# Data for analysis
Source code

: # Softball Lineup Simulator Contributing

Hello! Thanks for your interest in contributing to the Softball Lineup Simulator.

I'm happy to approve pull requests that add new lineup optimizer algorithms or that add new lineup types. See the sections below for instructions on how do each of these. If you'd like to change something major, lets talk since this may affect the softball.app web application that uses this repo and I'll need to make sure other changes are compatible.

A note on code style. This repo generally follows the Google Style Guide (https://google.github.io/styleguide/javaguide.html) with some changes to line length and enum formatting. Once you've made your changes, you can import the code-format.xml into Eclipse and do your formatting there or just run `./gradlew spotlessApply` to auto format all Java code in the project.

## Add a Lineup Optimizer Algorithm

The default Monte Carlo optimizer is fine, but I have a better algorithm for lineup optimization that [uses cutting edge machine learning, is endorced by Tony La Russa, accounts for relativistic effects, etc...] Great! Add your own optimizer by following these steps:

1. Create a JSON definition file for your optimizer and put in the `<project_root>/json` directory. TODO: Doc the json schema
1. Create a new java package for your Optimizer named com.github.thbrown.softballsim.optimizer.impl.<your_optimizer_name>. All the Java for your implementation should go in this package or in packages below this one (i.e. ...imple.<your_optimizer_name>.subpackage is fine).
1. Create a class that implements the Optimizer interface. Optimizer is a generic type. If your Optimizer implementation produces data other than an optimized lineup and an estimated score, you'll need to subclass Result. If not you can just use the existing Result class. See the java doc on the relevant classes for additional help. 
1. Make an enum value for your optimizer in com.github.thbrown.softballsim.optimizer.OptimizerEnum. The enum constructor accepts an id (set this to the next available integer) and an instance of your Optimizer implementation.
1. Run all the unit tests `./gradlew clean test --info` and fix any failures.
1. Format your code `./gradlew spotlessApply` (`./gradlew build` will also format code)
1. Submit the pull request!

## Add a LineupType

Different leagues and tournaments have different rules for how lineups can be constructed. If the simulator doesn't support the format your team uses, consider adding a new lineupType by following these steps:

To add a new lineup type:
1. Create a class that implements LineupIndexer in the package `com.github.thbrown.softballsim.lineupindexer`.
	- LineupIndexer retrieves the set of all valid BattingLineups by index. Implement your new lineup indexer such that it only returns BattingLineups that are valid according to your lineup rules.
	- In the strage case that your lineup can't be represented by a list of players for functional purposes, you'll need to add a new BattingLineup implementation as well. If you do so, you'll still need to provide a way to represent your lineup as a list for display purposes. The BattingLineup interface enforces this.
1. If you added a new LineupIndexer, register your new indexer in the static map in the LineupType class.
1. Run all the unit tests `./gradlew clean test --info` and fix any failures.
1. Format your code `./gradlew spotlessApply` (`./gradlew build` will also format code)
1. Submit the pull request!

* * *

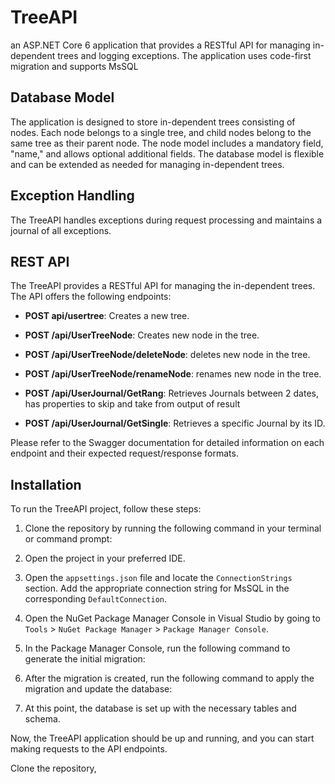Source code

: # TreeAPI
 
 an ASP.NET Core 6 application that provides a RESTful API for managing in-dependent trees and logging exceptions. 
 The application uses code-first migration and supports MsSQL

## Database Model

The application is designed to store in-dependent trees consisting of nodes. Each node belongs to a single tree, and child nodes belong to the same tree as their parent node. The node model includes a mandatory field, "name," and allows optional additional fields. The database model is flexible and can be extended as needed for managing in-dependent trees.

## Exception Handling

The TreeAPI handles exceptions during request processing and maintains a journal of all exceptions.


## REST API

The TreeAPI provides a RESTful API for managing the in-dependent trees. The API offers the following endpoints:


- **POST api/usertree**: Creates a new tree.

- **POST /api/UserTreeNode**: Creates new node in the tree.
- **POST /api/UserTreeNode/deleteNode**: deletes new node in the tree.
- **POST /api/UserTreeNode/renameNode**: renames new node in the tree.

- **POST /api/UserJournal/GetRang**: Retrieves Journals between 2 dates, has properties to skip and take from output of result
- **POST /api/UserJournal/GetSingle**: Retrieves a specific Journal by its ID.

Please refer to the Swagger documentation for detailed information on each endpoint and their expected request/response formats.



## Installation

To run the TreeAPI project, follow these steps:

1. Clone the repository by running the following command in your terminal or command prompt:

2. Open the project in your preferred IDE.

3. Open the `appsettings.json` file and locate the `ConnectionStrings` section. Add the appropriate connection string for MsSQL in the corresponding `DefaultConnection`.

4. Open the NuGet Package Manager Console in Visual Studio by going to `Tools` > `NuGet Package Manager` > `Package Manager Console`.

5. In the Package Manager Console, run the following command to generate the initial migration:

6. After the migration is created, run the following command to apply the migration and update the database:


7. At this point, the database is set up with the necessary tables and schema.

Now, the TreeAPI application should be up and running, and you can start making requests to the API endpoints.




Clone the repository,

# Activity
Take the line above containing "## Installation", the line containing "4. Open the", and all lines in between, and copy them exactly without anything else.

# Exercise response
## Installation

To run the TreeAPI project, follow these steps:

1. Clone the repository by running the following command in your terminal or command prompt:

2. Open the project in your preferred IDE.

3. Open the `appsettings.json` file and locate the `ConnectionStrings` section. Add the appropriate connection string for MsSQL in the corresponding `DefaultConnection`.

4. Open the NuGet Package Manager Console in Visual Studio by going to `Tools` > `NuGet Package Manager` > `Package Manager Console`.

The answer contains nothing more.